#### Saved entries:

————

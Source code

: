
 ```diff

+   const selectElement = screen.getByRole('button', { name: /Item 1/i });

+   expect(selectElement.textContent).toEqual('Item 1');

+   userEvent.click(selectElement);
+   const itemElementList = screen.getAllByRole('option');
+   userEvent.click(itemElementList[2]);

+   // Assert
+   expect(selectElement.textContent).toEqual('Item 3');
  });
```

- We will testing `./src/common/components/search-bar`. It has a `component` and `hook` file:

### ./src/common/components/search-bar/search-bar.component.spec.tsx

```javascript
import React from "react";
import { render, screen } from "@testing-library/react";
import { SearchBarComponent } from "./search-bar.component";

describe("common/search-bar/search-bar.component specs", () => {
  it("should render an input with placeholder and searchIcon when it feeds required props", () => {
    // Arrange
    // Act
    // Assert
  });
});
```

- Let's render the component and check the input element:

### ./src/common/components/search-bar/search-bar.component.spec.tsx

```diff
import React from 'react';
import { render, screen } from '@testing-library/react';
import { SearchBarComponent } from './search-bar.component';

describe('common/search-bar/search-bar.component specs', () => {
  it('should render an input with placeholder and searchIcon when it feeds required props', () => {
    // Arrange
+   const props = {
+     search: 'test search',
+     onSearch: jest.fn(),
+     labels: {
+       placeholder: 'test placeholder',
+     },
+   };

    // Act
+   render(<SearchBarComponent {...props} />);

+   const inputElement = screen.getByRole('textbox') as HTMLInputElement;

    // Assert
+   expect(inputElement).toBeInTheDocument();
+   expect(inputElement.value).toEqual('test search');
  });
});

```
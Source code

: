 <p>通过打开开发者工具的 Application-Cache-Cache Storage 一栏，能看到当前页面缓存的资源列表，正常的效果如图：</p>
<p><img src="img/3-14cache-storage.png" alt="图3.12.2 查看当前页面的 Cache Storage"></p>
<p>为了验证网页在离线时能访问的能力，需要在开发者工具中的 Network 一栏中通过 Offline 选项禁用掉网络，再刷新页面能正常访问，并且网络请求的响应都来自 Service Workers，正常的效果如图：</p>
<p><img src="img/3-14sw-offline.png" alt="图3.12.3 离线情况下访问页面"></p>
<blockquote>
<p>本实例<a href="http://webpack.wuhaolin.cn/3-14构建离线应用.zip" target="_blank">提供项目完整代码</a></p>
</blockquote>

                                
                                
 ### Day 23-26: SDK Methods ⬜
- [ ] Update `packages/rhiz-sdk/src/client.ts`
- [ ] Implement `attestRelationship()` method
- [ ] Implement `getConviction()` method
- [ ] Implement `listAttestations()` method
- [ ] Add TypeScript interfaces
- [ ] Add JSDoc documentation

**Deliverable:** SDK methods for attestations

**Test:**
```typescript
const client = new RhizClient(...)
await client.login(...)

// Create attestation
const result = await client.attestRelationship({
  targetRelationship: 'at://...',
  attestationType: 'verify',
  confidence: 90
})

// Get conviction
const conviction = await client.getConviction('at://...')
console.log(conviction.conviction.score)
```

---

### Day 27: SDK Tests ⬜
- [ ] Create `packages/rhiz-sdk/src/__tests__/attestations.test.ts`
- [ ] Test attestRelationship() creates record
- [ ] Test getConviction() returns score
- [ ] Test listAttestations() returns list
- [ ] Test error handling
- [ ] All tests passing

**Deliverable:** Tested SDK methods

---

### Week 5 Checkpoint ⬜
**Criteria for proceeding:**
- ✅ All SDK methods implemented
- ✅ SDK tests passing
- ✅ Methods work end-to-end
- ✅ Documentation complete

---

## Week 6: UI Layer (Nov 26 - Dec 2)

————

#### WHAT YOU HAVE TO DO:
Extract every line from the records above that contains the word "feeds".

#### FINISHED EXERCISE:
  it("should render an input with placeholder and searchIcon when it feeds required props", () => {
  it('should render an input with placeholder and searchIcon when it feeds required props', () => {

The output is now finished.